You might be thinking I'm a Venture Capitalist, with millions of dollars in a bank account just to drop fat checks on the next would-be Uber or Spotify. In fact, I'm just a guy who grew up on a farm, who curiously found himself in the middle of the tech world.

Anyway, back to the pitch.

"I want to make an app that calculates overtime."

"Well, couple of things. The first is that the app market is now so crowded that it takes a tremendous effort to get noticed. You either get REALLY lucky and catch lightning in a bottle, or you spend a LOT of money on advertising an PR."

"But what if it's something a lot of people could use."

"I'm game. What's your idea."

"An app that calculates overtime."

"That's already on your phone. Take your hourly wage, multiplied by 1.5, multiplied by the overtime hours you worked. If you want, there are more complex calculators online that will even deduct the taxes and show you your take home check for that pay period."

The would-be tech entrepreneur walked away deflated, which wasn't my intent.

I probably could have broken the news that his...ummm...invention? was already a basic feature on every phone in the world. But at that point, I'd hit total burnout from hearing ideas.

Twenty years ago, every 19 year old in the world wanted to be a pro athlete or movie star. Today, everyone dreams of being the next Zuckerberg or big thing on TikTok.

And there's nothing wrong with that!

However, my early days in Chicago radio and network TV taught me that I couldn't keep up with reviewing aspiring musicians demo tapes that were pitched to me (due to literally thousands of requests)

After a decade in tech related jobs in the corporate, nonprofit and venture backed spaces, I hit the same place where I just couldn't fit in the Starbucks meetings or phone call requests for "tech pitches" from well meaning individuals who genuinely wanted critique or perhaps a word of encouragement.

The "Offer I Couldn't Refuse."

When Drew called me for (what would eventually become) Fundfly, I took the idea a little more seriously, because I knew my old friend did not approach ideas lightly.

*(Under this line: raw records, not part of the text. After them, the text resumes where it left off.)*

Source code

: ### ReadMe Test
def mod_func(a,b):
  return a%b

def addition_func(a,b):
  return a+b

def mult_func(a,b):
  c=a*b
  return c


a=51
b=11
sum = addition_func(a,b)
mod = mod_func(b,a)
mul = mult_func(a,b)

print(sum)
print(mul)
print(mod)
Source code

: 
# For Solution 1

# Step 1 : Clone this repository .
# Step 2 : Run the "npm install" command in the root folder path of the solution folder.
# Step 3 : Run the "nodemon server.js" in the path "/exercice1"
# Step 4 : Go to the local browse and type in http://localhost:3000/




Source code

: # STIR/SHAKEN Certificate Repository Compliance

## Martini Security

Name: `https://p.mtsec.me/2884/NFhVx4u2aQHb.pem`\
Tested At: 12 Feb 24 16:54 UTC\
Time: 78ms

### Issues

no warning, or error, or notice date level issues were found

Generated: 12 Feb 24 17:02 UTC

When Drew and I first met, he considered buying a business before deciding it wasn't for him.

Mentally, that was the first hurdle cleared, as the vast majority of "pitches" from friends and acquaintances assume a tech startup "can't be that hard." That attitude is a sure fire way to A). hate it or B). fail spectacularly from throwing in the towel at the wrong moment.

"Well, let's test out the idea" I replied, after hearing his concept to disrupt the crushing student loan debt market.

At the time, I assumed that's as far as it would go.

We set up some initial meetings with top minds in business, legal and finance. The whole point was just to find people to tell us this wouldn't work. (I've got a pretty full plate by day and a two year old daughter, so I wasn't exactly looking for "one more thing" to occupy my time and pull me away from Netflix).

Then the funniest thing happened. We couldn't find anyone to give us a reason why crowdsourcing student loan debt wouldn't work. The biggest pushback we got was "I paid off my loans, why should someone else have help?" (Response: you don't have to participate).

I believe the reason no one has tried to build a startup around one of the biggest (or, the very biggest) financial crisis facing Americans today is because...it just seems impossible.

But that's only if you look at the staggering amount of debt.

If you zoom in to individuals, families, friend groups, local communities, a solution to the student loan crisis seems much more possible.

After 500 pitches, I finally heard a startup idea that A). could change the fabric of the nation and B). presented a workable solution to a problem everyone else was too intimidated to take on, making a complex issue simple and solvable.

Which is the one pitch I just couldn't refuse.